§ **Dataset records**
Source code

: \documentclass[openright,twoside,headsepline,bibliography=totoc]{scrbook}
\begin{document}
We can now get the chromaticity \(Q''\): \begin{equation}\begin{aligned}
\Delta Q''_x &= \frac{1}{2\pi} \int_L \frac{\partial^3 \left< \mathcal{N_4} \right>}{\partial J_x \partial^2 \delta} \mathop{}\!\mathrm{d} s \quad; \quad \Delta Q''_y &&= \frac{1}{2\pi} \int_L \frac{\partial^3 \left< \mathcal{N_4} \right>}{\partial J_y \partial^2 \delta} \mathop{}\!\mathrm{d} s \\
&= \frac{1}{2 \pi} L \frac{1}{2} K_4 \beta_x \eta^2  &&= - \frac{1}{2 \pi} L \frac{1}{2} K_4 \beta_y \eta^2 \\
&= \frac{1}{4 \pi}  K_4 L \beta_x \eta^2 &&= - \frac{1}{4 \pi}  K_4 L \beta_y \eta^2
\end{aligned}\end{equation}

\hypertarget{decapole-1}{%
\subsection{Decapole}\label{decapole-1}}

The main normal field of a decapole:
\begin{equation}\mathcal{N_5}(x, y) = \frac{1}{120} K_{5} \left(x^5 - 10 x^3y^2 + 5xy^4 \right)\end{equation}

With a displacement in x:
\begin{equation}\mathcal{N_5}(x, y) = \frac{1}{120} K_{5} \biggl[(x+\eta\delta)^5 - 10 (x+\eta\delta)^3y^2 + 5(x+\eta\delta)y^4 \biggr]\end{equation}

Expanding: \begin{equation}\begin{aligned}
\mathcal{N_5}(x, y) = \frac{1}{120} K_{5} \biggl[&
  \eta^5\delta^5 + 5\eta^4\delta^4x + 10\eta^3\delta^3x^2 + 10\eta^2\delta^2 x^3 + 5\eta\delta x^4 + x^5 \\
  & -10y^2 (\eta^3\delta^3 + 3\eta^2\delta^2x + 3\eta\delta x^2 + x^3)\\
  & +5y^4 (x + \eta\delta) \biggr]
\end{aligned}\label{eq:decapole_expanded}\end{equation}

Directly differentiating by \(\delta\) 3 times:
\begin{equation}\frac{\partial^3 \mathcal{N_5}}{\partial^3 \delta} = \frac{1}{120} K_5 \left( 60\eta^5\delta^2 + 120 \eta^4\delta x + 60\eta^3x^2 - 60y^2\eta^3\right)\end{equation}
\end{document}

--

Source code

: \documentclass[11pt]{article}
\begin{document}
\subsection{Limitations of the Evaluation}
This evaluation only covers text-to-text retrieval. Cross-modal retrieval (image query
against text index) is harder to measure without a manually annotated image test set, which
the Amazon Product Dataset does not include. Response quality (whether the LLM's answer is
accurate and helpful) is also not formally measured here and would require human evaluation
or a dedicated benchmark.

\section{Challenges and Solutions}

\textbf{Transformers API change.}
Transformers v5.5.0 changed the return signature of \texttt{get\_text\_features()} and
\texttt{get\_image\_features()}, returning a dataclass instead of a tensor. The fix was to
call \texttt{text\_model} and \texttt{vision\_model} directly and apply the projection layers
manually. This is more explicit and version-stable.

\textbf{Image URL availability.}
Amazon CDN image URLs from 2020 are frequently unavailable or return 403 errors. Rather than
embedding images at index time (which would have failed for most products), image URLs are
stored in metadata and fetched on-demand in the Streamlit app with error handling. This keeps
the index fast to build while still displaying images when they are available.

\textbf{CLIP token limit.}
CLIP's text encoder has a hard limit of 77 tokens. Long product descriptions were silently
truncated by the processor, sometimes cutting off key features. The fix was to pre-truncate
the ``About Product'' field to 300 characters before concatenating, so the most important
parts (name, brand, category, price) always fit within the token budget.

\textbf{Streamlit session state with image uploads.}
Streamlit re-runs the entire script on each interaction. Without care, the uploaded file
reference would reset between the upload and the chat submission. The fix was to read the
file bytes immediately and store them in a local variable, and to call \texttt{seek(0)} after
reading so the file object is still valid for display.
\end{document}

§ **Task description**
Every line of the material above that includes the string "subsection" is required.

§ **Output for this exercise**
\subsection{Decapole}\label{decapole-1}}
\subsection{Limitations of the Evaluation}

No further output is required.